In filmmaking lexicon, Julia exhibits classic traits of the flaky girl syndrome. She resembles the kind of protagonist whose life revolves around her whims and pauses: one who think they know what they want without exactly knowing what it really is; the kind of person who chooses to start over every time the distance between dreams and reality inconvenience her; the kind of unreliable partner who cannot be contained or content, prone to pushing away lovers in favor of the promise of endless possibilities. 

But in Joachim Trier’s hands [the script is co-written by Trier and regular collaborator Eskil Vogt], Julie turns out to be anything like the flaky girl we have come to recognise on screen. That is to say, The Worst Person in the World does not see Julie’s flakiness [which a character in the film admits is a nice distraction from his intense phases of creative concentration] as just a phase. Instead, it indulges her contradictions with the same tenderness and urgency as she does. The rhythmic nonchalance of the film's structure and its gliding camerawork beautifully mirror the ebbs and flows of Julie’s ill-fated impulses. 

That only happens because The Worst Person in the World is a romantic comedy that throws its own coming-of-age party. In that, it sees Julie as both a love-interest in someone else’s life and, more crucially, the heroine of her own life. The choices makes then, as she leaves a lover, [literally] pauses time, and runs towards another is her way of choosing herself before choosing anyone else. In any other film, Julie would only be primed as the object of affection, and by extension, accused of being someone who cannot make good things last. Her purpose in a script would exist to serve a man, or worse, a happy-ever-after with a man. The Worst Person in the World, on the other hand, insists that she makes life wait to arrive at the answers she needs in her own time. Trier, a compassionate and wise filmmaker, refuses to hold Julie with contempt, sharply underlining the futility of making anything last if it is not good for her.

After all, is being a villain in someone else’s memory really the worst thing that could happen if you are still the hero of your own life?

Divided into 12 chapters which are bookended by a prologue and an epilogue, The Worst Person in the World boasts of a rhythmic nonchalance that rankles in both its simplicity and ingenuity.
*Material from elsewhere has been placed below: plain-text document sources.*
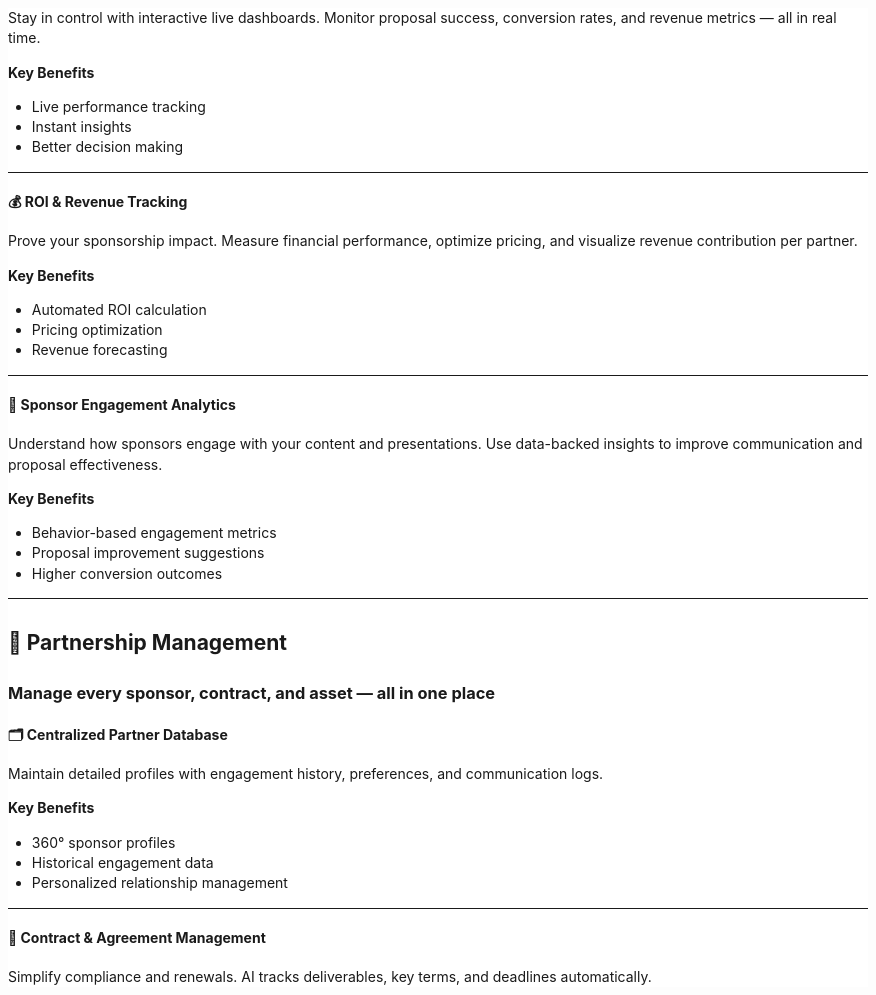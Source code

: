 Stay in control with interactive live dashboards.
Monitor proposal success, conversion rates, and revenue metrics — all in real time.

**Key Benefits**

* Live performance tracking
* Instant insights
* Better decision making

---

#### 💰 ROI & Revenue Tracking

Prove your sponsorship impact.
Measure financial performance, optimize pricing, and visualize revenue contribution per partner.

**Key Benefits**

* Automated ROI calculation
* Pricing optimization
* Revenue forecasting

---

#### 💬 Sponsor Engagement Analytics

Understand how sponsors engage with your content and presentations.
Use data-backed insights to improve communication and proposal effectiveness.

**Key Benefits**

* Behavior-based engagement metrics
* Proposal improvement suggestions
* Higher conversion outcomes

---

## 🤝 **Partnership Management**

### Manage every sponsor, contract, and asset — all in one place

#### 🗂 Centralized Partner Database

Maintain detailed profiles with engagement history, preferences, and communication logs.

**Key Benefits**

* 360° sponsor profiles
* Historical engagement data
* Personalized relationship management

---

#### 📜 Contract & Agreement Management

Simplify compliance and renewals.
AI tracks deliverables, key terms, and deadlines automatically.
Part of the reason why the movie feels so revolutionary despite traversing familiar beats of a romantic comedy is because of the image it crafts of its central protagonist. For Trier, the capricious Julie’s attempts to knock some direction into her life, perennially asking more from life, is a language of rebellion that is often out of reach for womanhood. The pursuit of love takes up so much time and space in the life of any millennial woman that it becomes easy to mistake it with life itself. But really, life happens elsewhere, somewhere in between choosing to go down a path, and then almost as easily choosing to go the other way the next minute.

The Worst Person in the World is that rare rom-com that frames the extent of Julie’s inner thoughts and feelings with as much consequence as a battle sequence in a war film. Decision shapes a person as much as their indecision. It is just that very few movies have paused to consider showing us the other side of the picture, one where the bruises that one accumulates while trying to feel alive in every moment starts resembling like a badge of honour. There is something so rewarding about watching a film starring a woman who never for once regrets giving into her impulses or is, for that matter, shamed and punished for it. After all, what could be so wrong in deciding to choose yourself day after day?

The Worst Person in the World is streaming on MUBI. Oscars 2022 will take place on 28 March.